Question :
Currently we (an active opensource project) have a large PostgreSQL production database which contains all the site records. Since we can’t just allow every developer or contributor access to the database (containing emails, passwords, phone numbers, etc.) but we need to give the developers a somewhat up-to-date SQLite database. We currently do the following:
- dump the database
- analyze and change it with custom python scripts including truncating the table to make exporting to SQLite more bearable, remove sensitive data like passwords
- export this to SQLite
This is very slow and error prone.
Is there a recommended/best practice approach way to do this, both the whitewashing and the table truncation, without breaking object relational mappings between tables?
As I analyze the problem domain I see the main problem with the object related mapping. I can’t just pull the first thousand records from all the tables (with LIMIT
) since an object in line 900, for example, in one table may map a foreign key to the 1001 line in another table. I guess changing and sanitizing data can be done with views, replacing certain columns for a calculated one (based on the original table column). Then a cron job could just dump the views.

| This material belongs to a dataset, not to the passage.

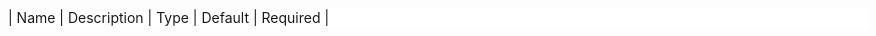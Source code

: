 | Name                                                                                                                                                 | Description                                                                                                                                                                                                                                                                                                                                                                                                                                                                                                                                                                                                                                                                                                                                                                                                                                                                                                                                                                                                                                                                                                                                                                                                                                                                                                                                                                                                                                                                                                                                                                                                                                                                                                                                                                                                                                                                                                                                                                                                                                                                                                                                                                                                                                                                                                                                                                                                                                                                                                                                                                                                                                                                                                                                                                                                                                                                                                                                                                                                                                                                                                     | Type                                                                                                                                                                                                                                                                                                                                                                                                                                                                                                                                                                                                                                                                                                                                                                                                                                                                                                                    | Default                                 | Required |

I’ll be glad for help/references.
Answer :
What you’re referring to is usually called Test Data Management. There are several commercial solutions, e.g. IBM Optim Test Data Management (disclosure: I work for IBM, but don’t speak for them). I’m not aware of any free products that can perform that function, so I’m afraid you’ll have to stick to your Python scripts unless you have deep pockets.
On a side note, I would suggest using the same database platform, i.e. PostgreSQL, for both production and development — it will probably save you some troubleshooting time later.
Generally speaking the best-practise approach is to have a set of test data that isn’t based directly on live data, particularly if you work in environments where you might be holding sensitive data such as personal or financial information.
The bulk of such a data-set can be created in an automated manner by putting together a set of scripts that generate records following set patterns. If you make the process customisable then you can use it for both simple testing (a small DB for new dev work) and performance testing (a large DB to make sure your code scales in that direction). For instance in our training and competence recording system you’d want to ask it to “give me a DB with 10 teams spread over 4 branches of around 8 people/team in random statuses (trainee, full comp adviser, …) and suitable records going back 6 months” or “give me a DB with 1000 teams spread over 600 branches of around 8 people/team in random statuses (trainee, full comp adviser, …) and suitable records going back 24 months”. This way you have nothing to whitewash and each developer can create a new test set to work with easily & quickly whenever they need to. You can also make sure that your sample data includes all the edge cases you have ever come across (or expect to come across) so it can become an important part of any automated regression testing you perform.
Of course maintaining the scripts to generate this sample data, fixing bugs and adding support for new features as your application grows, becomes extra effort that you need to factor in, and you may still occasionally need to test against “more real” data, so it isn’t all “win” unfortunately.